◆ **What you should do**: Output all entries verbatim.

◆ **Saved data entries**:
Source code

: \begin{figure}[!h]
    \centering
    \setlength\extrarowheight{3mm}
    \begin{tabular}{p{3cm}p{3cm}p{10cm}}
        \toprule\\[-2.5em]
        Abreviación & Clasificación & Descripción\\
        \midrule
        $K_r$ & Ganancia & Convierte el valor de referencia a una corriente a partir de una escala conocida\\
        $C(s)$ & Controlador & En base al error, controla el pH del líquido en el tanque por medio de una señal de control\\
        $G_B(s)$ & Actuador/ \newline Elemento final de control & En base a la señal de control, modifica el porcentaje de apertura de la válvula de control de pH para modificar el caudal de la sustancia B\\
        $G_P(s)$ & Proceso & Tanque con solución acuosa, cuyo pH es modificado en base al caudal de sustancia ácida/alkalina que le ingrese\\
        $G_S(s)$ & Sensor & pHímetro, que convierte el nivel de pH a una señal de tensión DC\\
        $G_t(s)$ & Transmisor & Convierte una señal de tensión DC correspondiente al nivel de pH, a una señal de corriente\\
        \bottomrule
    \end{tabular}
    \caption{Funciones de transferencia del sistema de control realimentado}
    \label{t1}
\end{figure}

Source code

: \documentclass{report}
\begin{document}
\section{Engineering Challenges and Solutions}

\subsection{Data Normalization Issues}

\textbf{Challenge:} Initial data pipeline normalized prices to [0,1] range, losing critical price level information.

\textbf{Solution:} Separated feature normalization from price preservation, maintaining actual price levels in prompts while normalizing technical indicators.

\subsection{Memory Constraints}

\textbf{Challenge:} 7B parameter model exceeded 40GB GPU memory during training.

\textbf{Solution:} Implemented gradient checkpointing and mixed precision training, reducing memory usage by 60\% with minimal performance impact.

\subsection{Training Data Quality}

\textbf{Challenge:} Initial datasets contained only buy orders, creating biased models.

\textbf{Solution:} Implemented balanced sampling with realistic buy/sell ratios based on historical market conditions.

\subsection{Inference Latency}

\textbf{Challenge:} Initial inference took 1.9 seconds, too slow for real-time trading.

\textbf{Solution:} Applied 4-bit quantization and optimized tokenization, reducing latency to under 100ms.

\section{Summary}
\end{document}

◆ **Task solution**:
Source code

: \begin{figure}[!h]
    \centering
    \setlength\extrarowheight{3mm}
    \begin{tabular}{p{3cm}p{3cm}p{10cm}}
        \toprule\\[-2.5em]
        Abreviación & Clasificación & Descripción\\
        \midrule
        $K_r$ & Ganancia & Convierte el valor de referencia a una corriente a partir de una escala conocida\\
        $C(s)$ & Controlador & En base al error, controla el pH del líquido en el tanque por medio de una señal de control\\
        $G_B(s)$ & Actuador/ \newline Elemento final de control & En base a la señal de control, modifica el porcentaje de apertura de la válvula de control de pH para modificar el caudal de la sustancia B\\
        $G_P(s)$ & Proceso & Tanque con solución acuosa, cuyo pH es modificado en base al caudal de sustancia ácida/alkalina que le ingrese\\
        $G_S(s)$ & Sensor & pHímetro, que convierte el nivel de pH a una señal de tensión DC\\
        $G_t(s)$ & Transmisor & Convierte una señal de tensión DC correspondiente al nivel de pH, a una señal de corriente\\
        \bottomrule
    \end{tabular}
    \caption{Funciones de transferencia del sistema de control realimentado}
    \label{t1}
\end{figure}

Source code

: \documentclass{report}
\begin{document}
\section{Engineering Challenges and Solutions}

\subsection{Data Normalization Issues}

\textbf{Challenge:} Initial data pipeline normalized prices to [0,1] range, losing critical price level information.

\textbf{Solution:} Separated feature normalization from price preservation, maintaining actual price levels in prompts while normalizing technical indicators.

\subsection{Memory Constraints}

\textbf{Challenge:} 7B parameter model exceeded 40GB GPU memory during training.

\textbf{Solution:} Implemented gradient checkpointing and mixed precision training, reducing memory usage by 60\% with minimal performance impact.

\subsection{Training Data Quality}

\textbf{Challenge:} Initial datasets contained only buy orders, creating biased models.

\textbf{Solution:} Implemented balanced sampling with realistic buy/sell ratios based on historical market conditions.

\subsection{Inference Latency}

\textbf{Challenge:} Initial inference took 1.9 seconds, too slow for real-time trading.

\textbf{Solution:} Applied 4-bit quantization and optimized tokenization, reducing latency to under 100ms.

\section{Summary}
\end{document}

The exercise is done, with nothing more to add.